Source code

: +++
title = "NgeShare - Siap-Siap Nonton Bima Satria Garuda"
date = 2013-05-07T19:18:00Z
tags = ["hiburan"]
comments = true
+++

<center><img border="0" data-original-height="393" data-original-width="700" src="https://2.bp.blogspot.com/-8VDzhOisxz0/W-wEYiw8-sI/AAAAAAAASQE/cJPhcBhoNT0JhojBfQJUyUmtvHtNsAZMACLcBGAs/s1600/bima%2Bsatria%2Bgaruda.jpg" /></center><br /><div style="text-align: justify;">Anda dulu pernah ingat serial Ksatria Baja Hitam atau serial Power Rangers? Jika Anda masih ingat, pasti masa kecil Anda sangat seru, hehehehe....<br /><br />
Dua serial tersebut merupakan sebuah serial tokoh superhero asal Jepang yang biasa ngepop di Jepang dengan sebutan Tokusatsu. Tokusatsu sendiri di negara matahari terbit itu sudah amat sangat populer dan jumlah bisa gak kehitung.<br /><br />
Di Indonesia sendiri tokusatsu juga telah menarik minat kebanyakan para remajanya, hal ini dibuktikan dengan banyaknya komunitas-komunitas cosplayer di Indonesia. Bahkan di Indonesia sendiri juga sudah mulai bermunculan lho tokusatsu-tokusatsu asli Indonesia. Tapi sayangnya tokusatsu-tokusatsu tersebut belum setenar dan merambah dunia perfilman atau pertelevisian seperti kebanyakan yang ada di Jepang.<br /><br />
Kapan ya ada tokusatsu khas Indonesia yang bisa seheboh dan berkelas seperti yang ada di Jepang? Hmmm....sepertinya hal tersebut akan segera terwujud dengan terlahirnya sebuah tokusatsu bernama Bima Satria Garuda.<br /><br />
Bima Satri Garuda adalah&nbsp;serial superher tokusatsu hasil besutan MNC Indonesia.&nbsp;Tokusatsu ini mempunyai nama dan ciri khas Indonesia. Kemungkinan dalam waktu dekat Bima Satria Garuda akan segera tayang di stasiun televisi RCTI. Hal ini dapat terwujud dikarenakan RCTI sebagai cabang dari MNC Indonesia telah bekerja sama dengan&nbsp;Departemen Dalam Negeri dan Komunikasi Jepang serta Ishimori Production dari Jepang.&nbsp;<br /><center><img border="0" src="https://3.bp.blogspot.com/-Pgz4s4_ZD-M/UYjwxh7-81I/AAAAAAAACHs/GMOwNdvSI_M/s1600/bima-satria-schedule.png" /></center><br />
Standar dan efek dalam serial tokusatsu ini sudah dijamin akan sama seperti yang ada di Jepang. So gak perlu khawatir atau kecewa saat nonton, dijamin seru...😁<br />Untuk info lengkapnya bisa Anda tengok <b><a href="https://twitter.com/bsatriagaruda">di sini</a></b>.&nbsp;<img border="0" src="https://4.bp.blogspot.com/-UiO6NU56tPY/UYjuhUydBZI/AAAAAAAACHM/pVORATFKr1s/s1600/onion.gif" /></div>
########################################
Which lines of the records hold the string "sama"? Copy each one.

Bima Satri Garuda adalah&nbsp;serial superher tokusatsu hasil besutan MNC Indonesia.&nbsp;Tokusatsu ini mempunyai nama dan ciri khas Indonesia. Kemungkinan dalam waktu dekat Bima Satria Garuda akan segera tayang di stasiun televisi RCTI. Hal ini dapat terwujud dikarenakan RCTI sebagai cabang dari MNC Indonesia telah bekerja sama dengan&nbsp;Departemen Dalam Negeri dan Komunikasi Jepang serta Ishimori Production dari Jepang.&nbsp;<br /><center><img border="0" src="https://3.bp.blogspot.com/-Pgz4s4_ZD-M/UYjwxh7-81I/AAAAAAAACHs/GMOwNdvSI_M/s1600/bima-satria-schedule.png" /></center><br />
Standar dan efek dalam serial tokusatsu ini sudah dijamin akan sama seperti yang ada di Jepang. So gak perlu khawatir atau kecewa saat nonton, dijamin seru...😁<br />Untuk info lengkapnya bisa Anda tengok <b><a href="https://twitter.com/bsatriagaruda">di sini</a></b>.&nbsp;<img border="0" src="https://4.bp.blogspot.com/-UiO6NU56tPY/UYjuhUydBZI/AAAAAAAACHM/pVORATFKr1s/s1600/onion.gif" /></div>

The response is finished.